= Emily Skidmore =

American associate professor and researcher

Emily Skidmore is an associate professor, a researcher and the author of True Sex. She is currently a history professor at Texas Tech University where she is also the director of graduate studies.

== Biography ==
For her award-winning book True Sex: The Lives of Trans Men at the Turn of the Twentieth Century, Skidmore gathered historical evidence of trans men in the United States from the 1876 to 1936 using newspapers and census and court documents. Some of the trans men documented included Joseph Lobdell and Ralph Kerwineo. Rorotoko featured Skidmore and her book in a cover interview discussing her discovery of historical records of trans men in rural areas. True Sex marks a historical deviation from the normative argument of that queer folks generally move to cities. Skidmore argues that the history of queer America may look different than the stories that currently predominate. She has been extensively quoted in the works of others such as Kritika Agarwal's 2018 article in Perspectives on trans history. The book has been extensively reviewed with commentary supporting the possibility of reframing the history of queer people in the United States.

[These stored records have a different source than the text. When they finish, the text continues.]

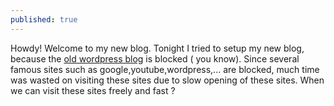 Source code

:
 ```yaml
---
published: true
---
```


Howdy! Welcome to my new blog. Tonight I tried to setup my new blog, because the [old wordpress blog](http://hwdong.wordpress.com) is blocked ( you know). Since several famous sites such as google,youtube,wordpress,... are blocked, much time was wasted on visiting these sites due to slow opening of these sites. When we can visit these sites freely and fast ?
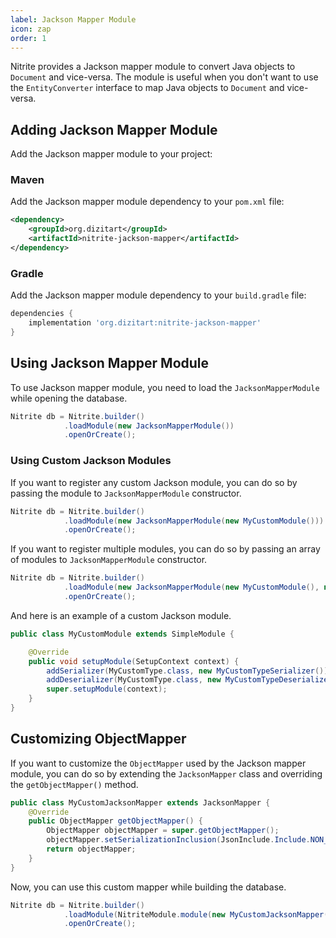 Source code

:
 ```yaml
---
label: Jackson Mapper Module
icon: zap
order: 1
---
```


Nitrite provides a Jackson mapper module to convert Java objects to `Document` and vice-versa. The module is useful when you don't want to use the `EntityConverter` interface to map Java objects to `Document` and vice-versa.

## Adding Jackson Mapper Module

Add the Jackson mapper module to your project:

### Maven

Add the Jackson mapper module dependency to your `pom.xml` file:

```xml
<dependency>
    <groupId>org.dizitart</groupId>
    <artifactId>nitrite-jackson-mapper</artifactId>
</dependency>
```

### Gradle

Add the Jackson mapper module dependency to your `build.gradle` file:

```groovy
dependencies {
    implementation 'org.dizitart:nitrite-jackson-mapper'
}
```

## Using Jackson Mapper Module

To use Jackson mapper module, you need to load the `JacksonMapperModule` while opening the database.

```java
Nitrite db = Nitrite.builder()
            .loadModule(new JacksonMapperModule())
            .openOrCreate();
```

### Using Custom Jackson Modules

If you want to register any custom Jackson module, you can do so by passing the module to `JacksonMapperModule` constructor.

```java
Nitrite db = Nitrite.builder()
            .loadModule(new JacksonMapperModule(new MyCustomModule()))
            .openOrCreate();
```

If you want to register multiple modules, you can do so by passing an array of modules to `JacksonMapperModule` constructor.

```java
Nitrite db = Nitrite.builder()
            .loadModule(new JacksonMapperModule(new MyCustomModule(), new MyAnotherCustomModule()))
            .openOrCreate();
```

And here is an example of a custom Jackson module.

```java
public class MyCustomModule extends SimpleModule {

    @Override
    public void setupModule(SetupContext context) {
        addSerializer(MyCustomType.class, new MyCustomTypeSerializer());
        addDeserializer(MyCustomType.class, new MyCustomTypeDeserializer());
        super.setupModule(context);
    }
}
```

## Customizing ObjectMapper

If you want to customize the `ObjectMapper` used by the Jackson mapper module, you can do so by extending the `JacksonMapper` class and overriding the `getObjectMapper()` method.

```java
public class MyCustomJacksonMapper extends JacksonMapper {
    @Override
    public ObjectMapper getObjectMapper() {
        ObjectMapper objectMapper = super.getObjectMapper();
        objectMapper.setSerializationInclusion(JsonInclude.Include.NON_NULL);
        return objectMapper;
    }
}
```

Now, you can use this custom mapper while building the database.

```java
Nitrite db = Nitrite.builder()
            .loadModule(NitriteModule.module(new MyCustomJacksonMapper()))
            .openOrCreate();
```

Skidmore's works center on LGBTQ2+ issues, with a focus of transgender history. Some of Skidmore's works have an intersectional approach and she has had twelve articles been published in ten journals. Skidmore's work has been included in A Companion to American Women's History and her historical perspective has also been interviewed and quoted regarding the origins of the American women's suffrage movement. She has contributed to the creation of the Global Encyclopedia of Lesbian, Gay, Bisexual, Transgender, and Queer (LGBTQ) History, as an editor.

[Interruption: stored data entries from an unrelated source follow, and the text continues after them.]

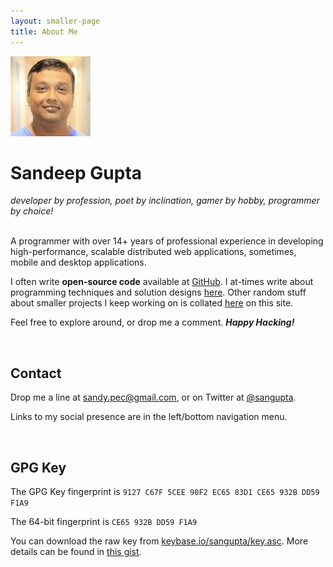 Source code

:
```yaml
---
layout: smaller-page
title: About Me
---
```


<div class="media">
  <img class="mr-3 rounded-circle profile-image" src="/assets/images/profile.jpeg" alt="Sandeep Gupta">
  <div class="media-body">
    <h1 class="mt-0">Sandeep Gupta</h1>
    <i>developer by profession, poet by inclination, gamer by hobby, programmer by choice!</i>
  </div>
</div>

<br>

A programmer with over 14+ years of professional experience in developing high-performance, scalable distributed
web applications, sometimes, mobile and desktop applications. 

I often write **open-source code** available at [GitHub](https://github.com/sangupta). I at-times write
about programming techniques and solution designs [here](https://github.com/sangupta/ps). Other random stuff
about smaller projects I keep working on is collated [here](https://sangupta.com/tech/archive.html) on this site.

Feel free to explore around, or drop me a comment. <b><i>Happy Hacking!</i></b>

<a id="contact"></a>
<br>

## Contact

Drop me a line at <a href="mailto:sandy.pec@gmail.com">sandy.pec@gmail.com</a>, or
on Twitter at <a href="https://twitter.com/sangupta">@sangupta</a>.

Links to my social presence are in the left/bottom navigation menu.

<br>

## GPG Key

The GPG Key fingerprint is `9127 C67F 5CEE 90F2 EC65 83D1 CE65 932B DD59 F1A9`

The 64-bit fingerprint is `CE65 932B DD59 F1A9`

You can download the raw key from [keybase.io/sangupta/key.asc](https://keybase.io/sangupta/key.asc). More 
details can be found in [this gist](https://gist.github.com/sangupta/ed57c851411318a15904).
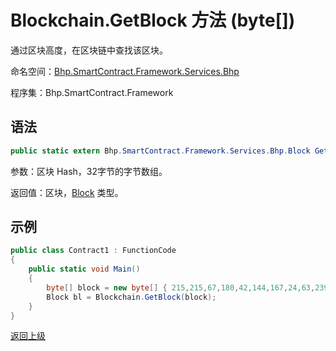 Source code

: # Blockchain.GetBlock 方法 (byte[])

通过区块高度，在区块链中查找该区块。

命名空间：[Bhp.SmartContract.Framework.Services.Bhp](../../bhp.md)

程序集：Bhp.SmartContract.Framework

## 语法

```c#
public static extern Bhp.SmartContract.Framework.Services.Bhp.Block GetBlock(byte[] hash)
```

参数：区块 Hash，32字节的字节数组。

返回值：区块，[Block](../Block.md) 类型。

## 示例

```c#
public class Contract1 : FunctionCode
{
    public static void Main()
    {
        byte[] block = new byte[] { 215,215,67,180,42,144,167,24,63,239,78,204,3,32,93,111,43,27,128,30,112,206,29,19,23,47,2,153,127,227,133,76 };
        Block bl = Blockchain.GetBlock(block);
    }
}
```



[返回上级](../Blockchain.md)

Skidmore's 2004 B.A. from Macalester College and 2011 Ph.D. from University of Illinois were both in history. She is currently an associate professor in history at the Texas Tech University.

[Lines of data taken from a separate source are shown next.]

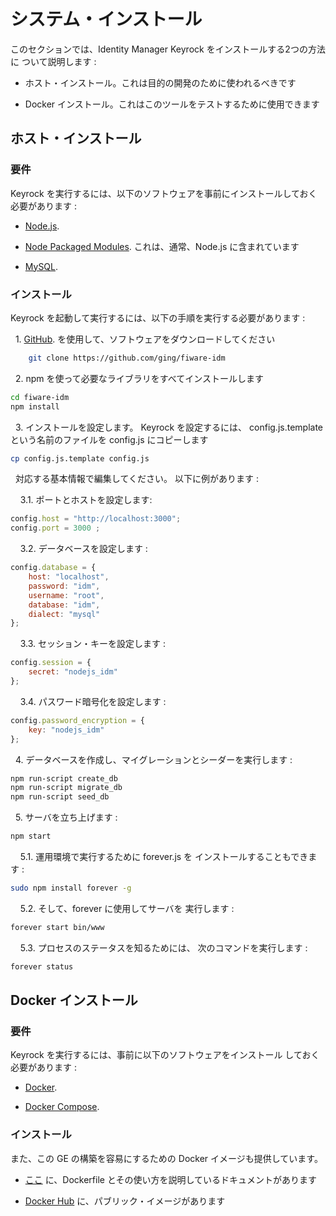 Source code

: # システム・インストール

このセクションでは、Identity Manager Keyrock をインストールする2つの方法に
ついて説明します :

-   ホスト・インストール。これは目的の開発のために使われるべきです

-   Docker インストール。これはこのツールをテストするために使用できます

## ホスト・インストール

### 要件

Keyrock を実行するには、以下のソフトウェアを事前にインストールしておく
必要があります :

-   [Node.js](http://nodejs.org/download).

-   [Node Packaged Modules](https://npmjs.org). 
    これは、通常、Node.js に含まれています

-   [MySQL](https://www.mysql.com).

### インストール

Keyrock を起動して実行するには、以下の手順を実行する必要があります :

&nbsp;&nbsp;1\.
[GitHub](http://github.com/ging/fiware-idm).
を使用して、ソフトウェアをダウンロードしてください

```bash
    git clone https://github.com/ging/fiware-idm
```

&nbsp;&nbsp;2\. npm を使って必要なライブラリをすべてインストールします

```bash
cd fiware-idm
npm install
```

&nbsp;&nbsp;3\. インストールを設定します。 Keyrock を設定するには、
config.js.template という名前のファイルを config.js にコピーします

```bash
cp config.js.template config.js
```

&nbsp;&nbsp;対応する基本情報で編集してください。 以下に例があります :

&nbsp;&nbsp;&nbsp;&nbsp;3.1\. ポートとホストを設定します:

```javascript
config.host = "http://localhost:3000";
config.port = 3000 ;
```

&nbsp;&nbsp;&nbsp;&nbsp;3.2\. データベースを設定します :

```javascript
config.database = {
    host: "localhost",
    password: "idm",
    username: "root",
    database: "idm",
    dialect: "mysql"
};
```

&nbsp;&nbsp;&nbsp;&nbsp;3.3\. セッション・キーを設定します :

```javascript
config.session = {
    secret: "nodejs_idm"
};
```

&nbsp;&nbsp;&nbsp;&nbsp;3.4\. パスワード暗号化を設定します :

```javascript
config.password_encryption = {
    key: "nodejs_idm"
};
```

&nbsp;&nbsp;4\. データベースを作成し、マイグレーションとシーダーを実行します :

```bash
npm run-script create_db
npm run-script migrate_db
npm run-script seed_db
```

&nbsp;&nbsp;5\. サーバを立ち上げます :

```bash
npm start
```

&nbsp;&nbsp;&nbsp;&nbsp;5.1\. 運用環境で実行するために forever.js を
インストールすることもできます :

```bash
sudo npm install forever -g
```

&nbsp;&nbsp;&nbsp;&nbsp;5.2\. そして、forever に使用してサーバを
実行します :

```bash
forever start bin/www
```

&nbsp;&nbsp;&nbsp;&nbsp;5.3\. プロセスのステータスを知るためには、
次のコマンドを実行します :

```bash
forever status
```

## Docker インストール

### 要件

Keyrock を実行するには、事前に以下のソフトウェアをインストール
しておく必要があります :

-   [Docker](https://www.docker.com/).

-   [Docker Compose](https://docs.docker.com/compose).

### インストール

また、この GE の構築を容易にするための Docker イメージも提供しています。

-   [ここ](https://github.com/ging/fiware-idm/tree/master/extras/docker)
    に、Dockerfile とその使い方を説明しているドキュメントがあります 

-   [Docker Hub](https://hub.docker.com/r/fiware/idm/)
    に、パブリック・イメージがあります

Skidmore has been featured in podcasts with Marshall Poe in 2019 and Backstory.

== Works ==

=== Books ===
- Author, True Sex: The Lives of Trans Men at the Turn of the Twentieth Century ISBN 9781479870639
- Editor, Global Encyclopedia of Lesbian, Gay, Bisexual, Transgender, and Queer (LGBTQ) History, 1st Edition ISBN 9780684325545

=== Selected articles ===
- Skidmore, E. (2011). Constructing the "Good Transsexual": Christine Jorgensen, Whiteness, and Heteronormativity in the Mid-Twentieth-Century Press. Feminist Studies, 37(2), 270–300.
- Skidmore, E (2011). Exceptional queerness: defining the boundaries of normative U.S. citizenship, 1876-1936 (Thesis). University of Illinois at Urbana-Champaign.

=== Online works ===
- Troubling Terms: The Label Problem in Transgender History, Notches, November 28, 2017.
- Life as a Trans Man in Turn-of-the-Century America, Literary Hub, September 22, 2017.

== Awards ==
- 2019, President's Faculty Book Award from Texas Tech University
- 2018, U.S. History PROSE Award winner for True Sex: The Lives of Trans Men at the Turn of the Twentieth Century.
- 2018, Outstanding Teaching award from the History Graduate Student Association at Texas Tech University.
- 2016, Audre Lorde prize winner for her article Ralph Kerwineo’s Queer Body: Narrating the Scales of Social Membership in the Early Twentieth Century'.